→ DESCRIPTION OF THE TASK
Your answer must be the listing repeated word for word, without its pictures.

[INPUT RECORDS Boundary: Start]

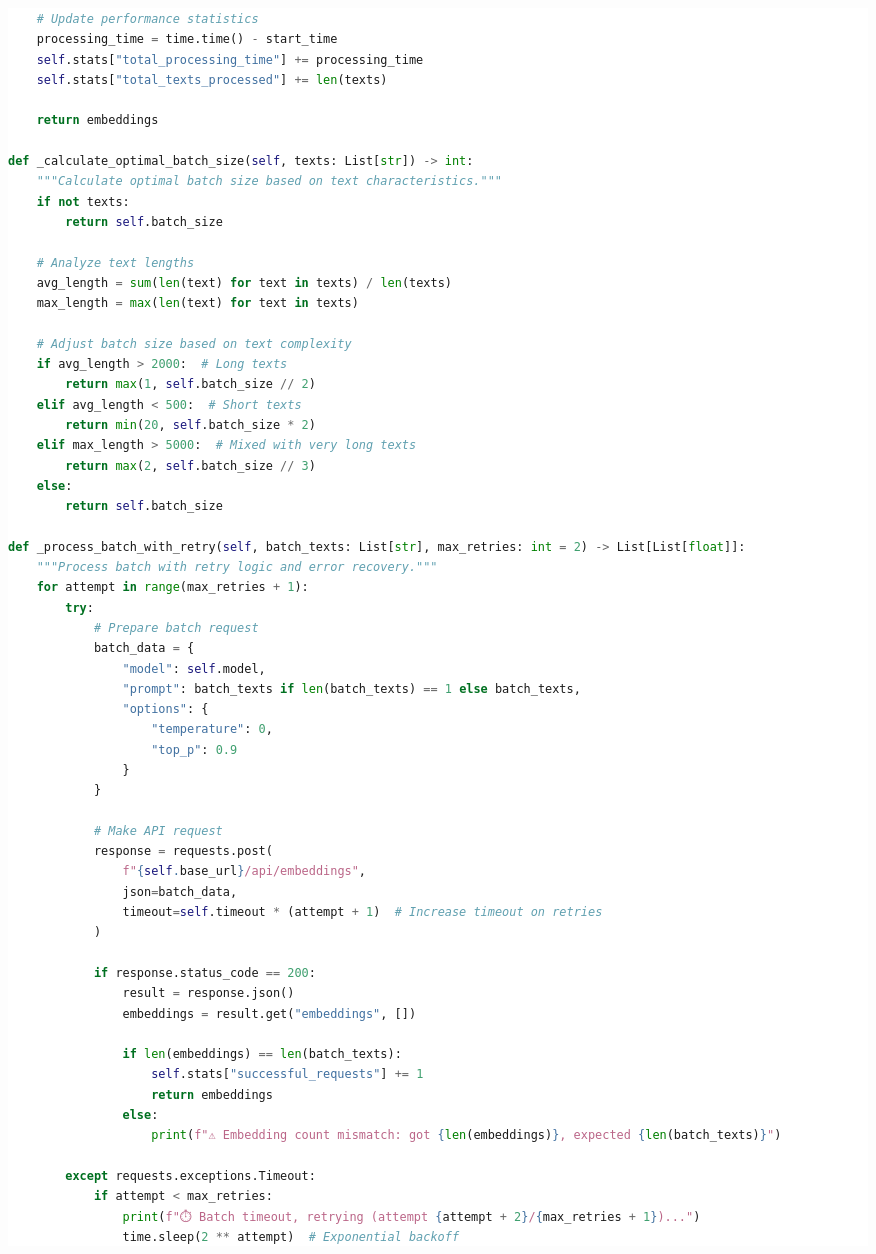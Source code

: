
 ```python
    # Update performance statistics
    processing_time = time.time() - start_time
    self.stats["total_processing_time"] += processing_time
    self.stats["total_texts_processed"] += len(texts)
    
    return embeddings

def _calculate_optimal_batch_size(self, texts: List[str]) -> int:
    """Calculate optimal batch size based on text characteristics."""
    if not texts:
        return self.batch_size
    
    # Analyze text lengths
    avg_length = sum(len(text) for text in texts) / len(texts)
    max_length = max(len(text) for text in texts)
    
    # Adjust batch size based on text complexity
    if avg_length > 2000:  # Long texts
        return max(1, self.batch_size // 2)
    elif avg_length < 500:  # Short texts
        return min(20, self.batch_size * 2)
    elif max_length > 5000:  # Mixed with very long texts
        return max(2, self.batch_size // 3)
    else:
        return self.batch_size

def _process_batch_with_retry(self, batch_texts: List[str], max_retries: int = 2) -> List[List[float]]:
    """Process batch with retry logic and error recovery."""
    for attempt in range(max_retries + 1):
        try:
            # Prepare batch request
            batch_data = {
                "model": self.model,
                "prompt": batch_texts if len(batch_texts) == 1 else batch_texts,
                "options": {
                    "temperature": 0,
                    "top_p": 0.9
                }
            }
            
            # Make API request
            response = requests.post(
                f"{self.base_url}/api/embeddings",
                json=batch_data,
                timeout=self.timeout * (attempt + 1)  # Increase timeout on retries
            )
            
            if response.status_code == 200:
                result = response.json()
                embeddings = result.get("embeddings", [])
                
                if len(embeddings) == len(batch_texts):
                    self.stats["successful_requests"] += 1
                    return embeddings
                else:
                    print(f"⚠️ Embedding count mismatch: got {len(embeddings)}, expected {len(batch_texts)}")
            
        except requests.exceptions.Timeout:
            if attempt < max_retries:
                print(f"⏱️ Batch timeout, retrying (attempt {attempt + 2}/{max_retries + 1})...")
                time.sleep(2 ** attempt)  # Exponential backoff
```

[INPUT RECORDS Boundary: End]

→ ANSWER FOR THIS EXERCISE
Source code

:
 ```python
    # Update performance statistics
    processing_time = time.time() - start_time
    self.stats["total_processing_time"] += processing_time
    self.stats["total_texts_processed"] += len(texts)
    
    return embeddings

def _calculate_optimal_batch_size(self, texts: List[str]) -> int:
    """Calculate optimal batch size based on text characteristics."""
    if not texts:
        return self.batch_size
    
    # Analyze text lengths
    avg_length = sum(len(text) for text in texts) / len(texts)
    max_length = max(len(text) for text in texts)
    
    # Adjust batch size based on text complexity
    if avg_length > 2000:  # Long texts
        return max(1, self.batch_size // 2)
    elif avg_length < 500:  # Short texts
        return min(20, self.batch_size * 2)
    elif max_length > 5000:  # Mixed with very long texts
        return max(2, self.batch_size // 3)
    else:
        return self.batch_size

def _process_batch_with_retry(self, batch_texts: List[str], max_retries: int = 2) -> List[List[float]]:
    """Process batch with retry logic and error recovery."""
    for attempt in range(max_retries + 1):
        try:
            # Prepare batch request
            batch_data = {
                "model": self.model,
                "prompt": batch_texts if len(batch_texts) == 1 else batch_texts,
                "options": {
                    "temperature": 0,
                    "top_p": 0.9
                }
            }
            
            # Make API request
            response = requests.post(
                f"{self.base_url}/api/embeddings",
                json=batch_data,
                timeout=self.timeout * (attempt + 1)  # Increase timeout on retries
            )
            
            if response.status_code == 200:
                result = response.json()
                embeddings = result.get("embeddings", [])
                
                if len(embeddings) == len(batch_texts):
                    self.stats["successful_requests"] += 1
                    return embeddings
                else:
                    print(f"⚠️ Embedding count mismatch: got {len(embeddings)}, expected {len(batch_texts)}")
            
        except requests.exceptions.Timeout:
            if attempt < max_retries:
                print(f"⏱️ Batch timeout, retrying (attempt {attempt + 2}/{max_retries + 1})...")
                time.sleep(2 ** attempt)  # Exponential backoff
```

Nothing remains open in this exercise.